BEGIN Data to use

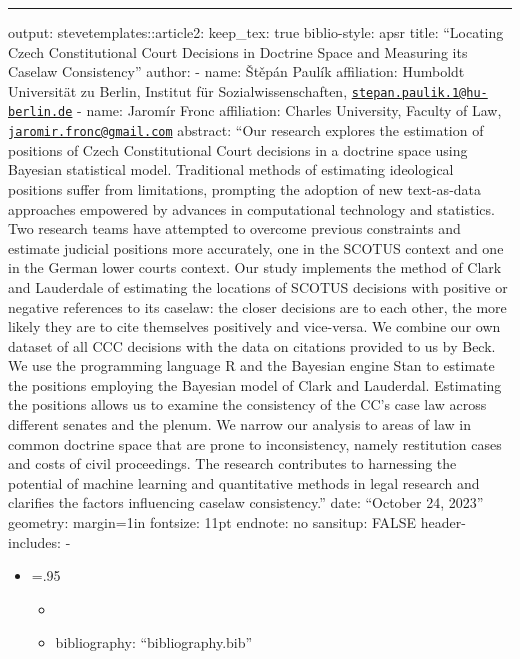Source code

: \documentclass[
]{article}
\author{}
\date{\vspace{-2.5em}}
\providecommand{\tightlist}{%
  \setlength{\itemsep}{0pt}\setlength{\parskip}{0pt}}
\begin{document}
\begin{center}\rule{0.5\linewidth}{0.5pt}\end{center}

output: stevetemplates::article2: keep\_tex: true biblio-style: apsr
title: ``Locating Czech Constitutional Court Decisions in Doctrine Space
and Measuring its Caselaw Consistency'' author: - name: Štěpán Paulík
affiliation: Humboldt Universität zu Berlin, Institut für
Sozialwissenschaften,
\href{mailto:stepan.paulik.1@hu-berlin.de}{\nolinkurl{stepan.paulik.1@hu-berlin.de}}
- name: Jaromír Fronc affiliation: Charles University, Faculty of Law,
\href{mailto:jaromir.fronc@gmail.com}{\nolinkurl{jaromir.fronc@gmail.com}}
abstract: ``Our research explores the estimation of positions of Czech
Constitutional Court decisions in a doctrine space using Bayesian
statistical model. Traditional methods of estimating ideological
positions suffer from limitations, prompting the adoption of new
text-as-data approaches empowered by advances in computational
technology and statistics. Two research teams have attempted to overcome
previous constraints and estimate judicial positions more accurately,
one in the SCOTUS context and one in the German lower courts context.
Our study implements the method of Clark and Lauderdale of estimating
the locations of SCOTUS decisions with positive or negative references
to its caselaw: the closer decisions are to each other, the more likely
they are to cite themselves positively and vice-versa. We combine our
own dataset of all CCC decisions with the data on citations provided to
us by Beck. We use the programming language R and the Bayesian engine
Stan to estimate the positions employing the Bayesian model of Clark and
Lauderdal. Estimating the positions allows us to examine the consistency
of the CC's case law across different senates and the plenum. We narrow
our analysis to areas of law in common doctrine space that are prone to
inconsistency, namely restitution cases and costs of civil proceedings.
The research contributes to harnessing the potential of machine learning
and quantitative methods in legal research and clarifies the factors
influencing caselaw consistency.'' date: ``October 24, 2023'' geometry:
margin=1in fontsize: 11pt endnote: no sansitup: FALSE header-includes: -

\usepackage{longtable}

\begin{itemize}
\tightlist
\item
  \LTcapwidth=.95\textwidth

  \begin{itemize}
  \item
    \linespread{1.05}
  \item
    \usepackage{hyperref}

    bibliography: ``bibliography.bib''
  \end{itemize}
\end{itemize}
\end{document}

END Data to use

• **Activity**
Spot every line in the entries that includes the word "model", and copy each one out.

• **Exercise output**
statistical model. Traditional methods of estimating ideological
Stan to estimate the positions employing the Bayesian model of Clark and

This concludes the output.